Studies have shown that sleep deprivation can negatively impact appetite and body fat. When you don't get enough sleep, you run the risk of gaining weight and accumulating abdominal fat.

  • Adults need at least 7-9 hours of sleep to not only stay healthy but also to feel refreshed.
  • Make sure you turn off all the lights. Also turn off all electronic devices (such as phones, tablets, and computers) at least 2 hours before going to bed.

Part 4 of 4: Keeping Track of Progress and Staying Motivated

Get Rid of Lower Belly Fat Step 12
Get Rid of Lower Belly Fat Step 12

Step 1. Find a partner to diet or train with

Losing weight alone can be a very difficult task, especially when the people around you eat poorly or in a disorderly manner.

  • Find a friend to diet with. This way you can cheer each other on, share tips and tricks, and keep each other company while you train.
  • According to some studies, people tend to lose more weight and stay lean longer if they have a support network.
Get Rid of Lower Belly Fat Step 13
Get Rid of Lower Belly Fat Step 13

Step 2. Keep a food diary

It has been shown that those who write down everything they eat tend to lose weight faster and are at risk of regaining it to a lesser extent than those who do not have this habit.

  • In part it depends on the fact that the act of writing leads you to become aware of your decisions. Make sure you are as accurate as possible when updating your diary.
  • Try using an online calorie calculator or keeping a simple paper journal. Applications like MyFitnessPal and other websites help you keep track of what you consume and let you know the calorie content of various foods.
Get Rid of Lower Belly Fat Step 14
Get Rid of Lower Belly Fat Step 14

Step 3. Take your measurements

Track your progress by taking waist measurements or weighing yourself before starting the diet.

  • Weigh yourself daily or weekly to see your progress over time.
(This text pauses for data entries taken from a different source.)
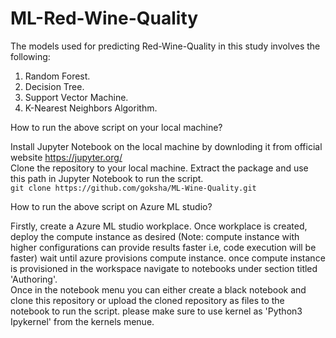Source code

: # ML-Red-Wine-Quality

The models used for predicting Red-Wine-Quality in this study involves the following:
1) Random Forest.
2) Decision Tree.
3) Support Vector Machine.
4) K-Nearest Neighbors Algorithm.


How to run the above script on your local machine?  
  
Install Jupyter Notebook on the local machine by downloding it from official website https://jupyter.org/   
Clone the repository to your local machine. Extract the package and use this path in Jupyter Notebook to run the script.  
```git clone https://github.com/goksha/ML-Wine-Quality.git ```

How to run the above script on Azure ML studio?  
  
Firstly, create a Azure ML studio workplace. Once workplace is created, deploy the compute instance as desired (Note: compute instance with higher configurations can provide results faster i.e, code execution will be faster) wait until azure provisions compute instance. once compute instance is provisioned in the workspace navigate to notebooks under section titled 'Authoring'.  
Once in the notebook menu you can either create a black notebook and clone this repository or upload the cloned repository as files to the notebook to run the script. please make sure to use kernel as 'Python3 Ipykernel' from the kernels menue.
For more accurate information, try to always weigh yourself at the same time and wear the same clothes.
  • By weighing yourself every day you can immediately identify the problems that arise during the weight loss treatment: if the balance tip tells you that you are fat, you can consult the diary to see if you are overeating or increase cardiovascular activity before gaining other pounds.
  • Also, periodically measure your waist and hips to see how much belly fat you have lost.

Advice

  • Always consult your doctor before making any drastic changes to your diet. He will be able to determine to rule out any contraindications for your health condition.
  • Maintain the lifestyle you adopted during the diet to avoid regaining the weight and fat you lost over time. If you start over with old habits, all your efforts will be in vain.
  • Remember that you cannot address the problem with targeted treatment. It is impossible to lose weight only in the lower abdomen. To get rid of abdominal fat, you need to try to lose weight overall by following a healthy diet and exercising.